Stored data entries:
[Start of section]
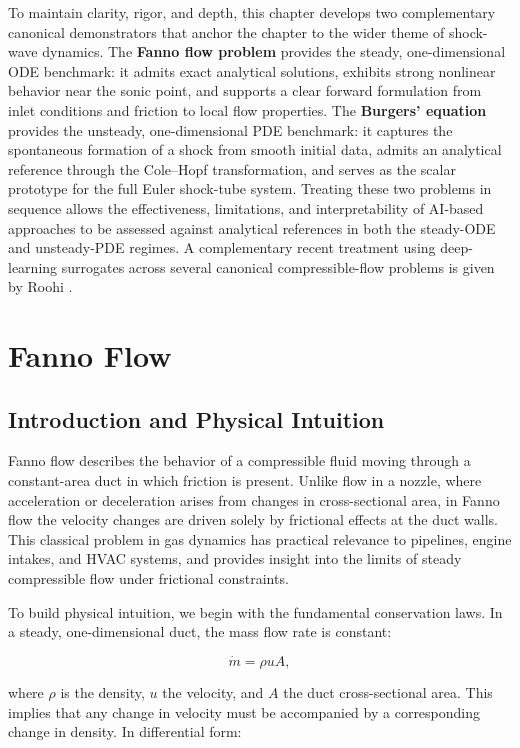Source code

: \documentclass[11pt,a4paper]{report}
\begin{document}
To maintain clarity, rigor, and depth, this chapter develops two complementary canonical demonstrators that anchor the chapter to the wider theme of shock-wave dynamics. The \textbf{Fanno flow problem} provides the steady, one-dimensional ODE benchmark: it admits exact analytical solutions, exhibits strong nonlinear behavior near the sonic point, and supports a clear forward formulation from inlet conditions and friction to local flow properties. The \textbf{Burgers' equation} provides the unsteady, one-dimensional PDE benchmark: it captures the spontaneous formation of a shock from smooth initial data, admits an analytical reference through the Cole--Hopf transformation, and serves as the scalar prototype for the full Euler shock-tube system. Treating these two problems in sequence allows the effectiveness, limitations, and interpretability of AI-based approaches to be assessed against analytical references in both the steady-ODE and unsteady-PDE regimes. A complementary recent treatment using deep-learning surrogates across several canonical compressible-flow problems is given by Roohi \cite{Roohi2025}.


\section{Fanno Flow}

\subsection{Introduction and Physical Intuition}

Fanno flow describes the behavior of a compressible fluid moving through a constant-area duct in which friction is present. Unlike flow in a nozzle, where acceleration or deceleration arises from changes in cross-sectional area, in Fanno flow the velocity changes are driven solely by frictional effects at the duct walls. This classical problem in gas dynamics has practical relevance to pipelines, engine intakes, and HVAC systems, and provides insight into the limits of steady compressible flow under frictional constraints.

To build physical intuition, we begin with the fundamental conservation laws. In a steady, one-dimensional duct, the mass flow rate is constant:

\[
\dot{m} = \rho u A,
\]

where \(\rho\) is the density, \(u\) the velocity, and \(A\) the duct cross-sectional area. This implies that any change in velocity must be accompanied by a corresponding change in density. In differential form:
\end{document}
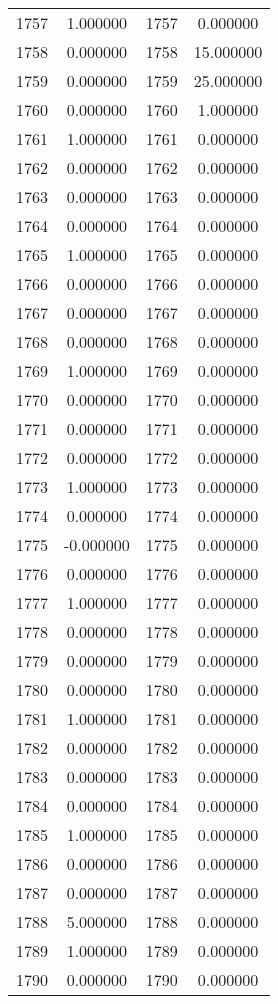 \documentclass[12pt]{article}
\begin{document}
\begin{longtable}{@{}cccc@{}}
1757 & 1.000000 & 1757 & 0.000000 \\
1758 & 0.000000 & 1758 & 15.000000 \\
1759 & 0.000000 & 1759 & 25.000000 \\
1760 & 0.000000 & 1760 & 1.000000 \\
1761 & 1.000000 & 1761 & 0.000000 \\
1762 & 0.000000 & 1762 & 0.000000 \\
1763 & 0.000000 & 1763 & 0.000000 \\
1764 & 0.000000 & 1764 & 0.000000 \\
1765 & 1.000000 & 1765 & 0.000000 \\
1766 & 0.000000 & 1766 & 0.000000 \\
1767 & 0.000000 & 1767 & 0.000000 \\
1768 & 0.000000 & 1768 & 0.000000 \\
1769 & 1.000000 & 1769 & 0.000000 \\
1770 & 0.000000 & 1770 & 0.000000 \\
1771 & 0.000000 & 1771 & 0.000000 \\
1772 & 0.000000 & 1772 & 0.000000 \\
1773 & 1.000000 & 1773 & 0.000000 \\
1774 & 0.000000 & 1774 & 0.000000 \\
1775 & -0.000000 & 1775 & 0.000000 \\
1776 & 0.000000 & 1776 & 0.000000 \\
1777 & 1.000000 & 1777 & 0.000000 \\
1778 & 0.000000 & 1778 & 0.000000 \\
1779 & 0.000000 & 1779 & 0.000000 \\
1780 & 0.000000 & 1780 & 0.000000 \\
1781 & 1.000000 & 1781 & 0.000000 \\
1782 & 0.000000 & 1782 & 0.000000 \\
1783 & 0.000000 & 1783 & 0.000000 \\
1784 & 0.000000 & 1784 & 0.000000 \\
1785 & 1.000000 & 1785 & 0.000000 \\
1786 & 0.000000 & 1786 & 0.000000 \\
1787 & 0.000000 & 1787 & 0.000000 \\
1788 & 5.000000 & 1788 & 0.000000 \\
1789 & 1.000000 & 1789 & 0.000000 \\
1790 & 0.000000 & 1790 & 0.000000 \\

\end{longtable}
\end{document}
[End of section]
YOUR TASK:
Return all the records exactly, excluding images.

ANSWER BELOW:
Source code

: \documentclass[11pt,a4paper]{report}
\begin{document}
To maintain clarity, rigor, and depth, this chapter develops two complementary canonical demonstrators that anchor the chapter to the wider theme of shock-wave dynamics. The \textbf{Fanno flow problem} provides the steady, one-dimensional ODE benchmark: it admits exact analytical solutions, exhibits strong nonlinear behavior near the sonic point, and supports a clear forward formulation from inlet conditions and friction to local flow properties. The \textbf{Burgers' equation} provides the unsteady, one-dimensional PDE benchmark: it captures the spontaneous formation of a shock from smooth initial data, admits an analytical reference through the Cole--Hopf transformation, and serves as the scalar prototype for the full Euler shock-tube system. Treating these two problems in sequence allows the effectiveness, limitations, and interpretability of AI-based approaches to be assessed against analytical references in both the steady-ODE and unsteady-PDE regimes. A complementary recent treatment using deep-learning surrogates across several canonical compressible-flow problems is given by Roohi \cite{Roohi2025}.


\section{Fanno Flow}

\subsection{Introduction and Physical Intuition}

Fanno flow describes the behavior of a compressible fluid moving through a constant-area duct in which friction is present. Unlike flow in a nozzle, where acceleration or deceleration arises from changes in cross-sectional area, in Fanno flow the velocity changes are driven solely by frictional effects at the duct walls. This classical problem in gas dynamics has practical relevance to pipelines, engine intakes, and HVAC systems, and provides insight into the limits of steady compressible flow under frictional constraints.

To build physical intuition, we begin with the fundamental conservation laws. In a steady, one-dimensional duct, the mass flow rate is constant:

\[
\dot{m} = \rho u A,
\]

where \(\rho\) is the density, \(u\) the velocity, and \(A\) the duct cross-sectional area. This implies that any change in velocity must be accompanied by a corresponding change in density. In differential form:
\end{document}
 \documentclass[12pt]{article}
\begin{document}
\begin{longtable}{@{}cccc@{}}
1757 & 1.000000 & 1757 & 0.000000 \\
1758 & 0.000000 & 1758 & 15.000000 \\
1759 & 0.000000 & 1759 & 25.000000 \\
1760 & 0.000000 & 1760 & 1.000000 \\
1761 & 1.000000 & 1761 & 0.000000 \\
1762 & 0.000000 & 1762 & 0.000000 \\
1763 & 0.000000 & 1763 & 0.000000 \\
1764 & 0.000000 & 1764 & 0.000000 \\
1765 & 1.000000 & 1765 & 0.000000 \\
1766 & 0.000000 & 1766 & 0.000000 \\
1767 & 0.000000 & 1767 & 0.000000 \\
1768 & 0.000000 & 1768 & 0.000000 \\
1769 & 1.000000 & 1769 & 0.000000 \\
1770 & 0.000000 & 1770 & 0.000000 \\
1771 & 0.000000 & 1771 & 0.000000 \\
1772 & 0.000000 & 1772 & 0.000000 \\
1773 & 1.000000 & 1773 & 0.000000 \\
1774 & 0.000000 & 1774 & 0.000000 \\
1775 & -0.000000 & 1775 & 0.000000 \\
1776 & 0.000000 & 1776 & 0.000000 \\
1777 & 1.000000 & 1777 & 0.000000 \\
1778 & 0.000000 & 1778 & 0.000000 \\
1779 & 0.000000 & 1779 & 0.000000 \\
1780 & 0.000000 & 1780 & 0.000000 \\
1781 & 1.000000 & 1781 & 0.000000 \\
1782 & 0.000000 & 1782 & 0.000000 \\
1783 & 0.000000 & 1783 & 0.000000 \\
1784 & 0.000000 & 1784 & 0.000000 \\
1785 & 1.000000 & 1785 & 0.000000 \\
1786 & 0.000000 & 1786 & 0.000000 \\
1787 & 0.000000 & 1787 & 0.000000 \\
1788 & 5.000000 & 1788 & 0.000000 \\
1789 & 1.000000 & 1789 & 0.000000 \\
1790 & 0.000000 & 1790 & 0.000000 \\

\end{longtable}
\end{document}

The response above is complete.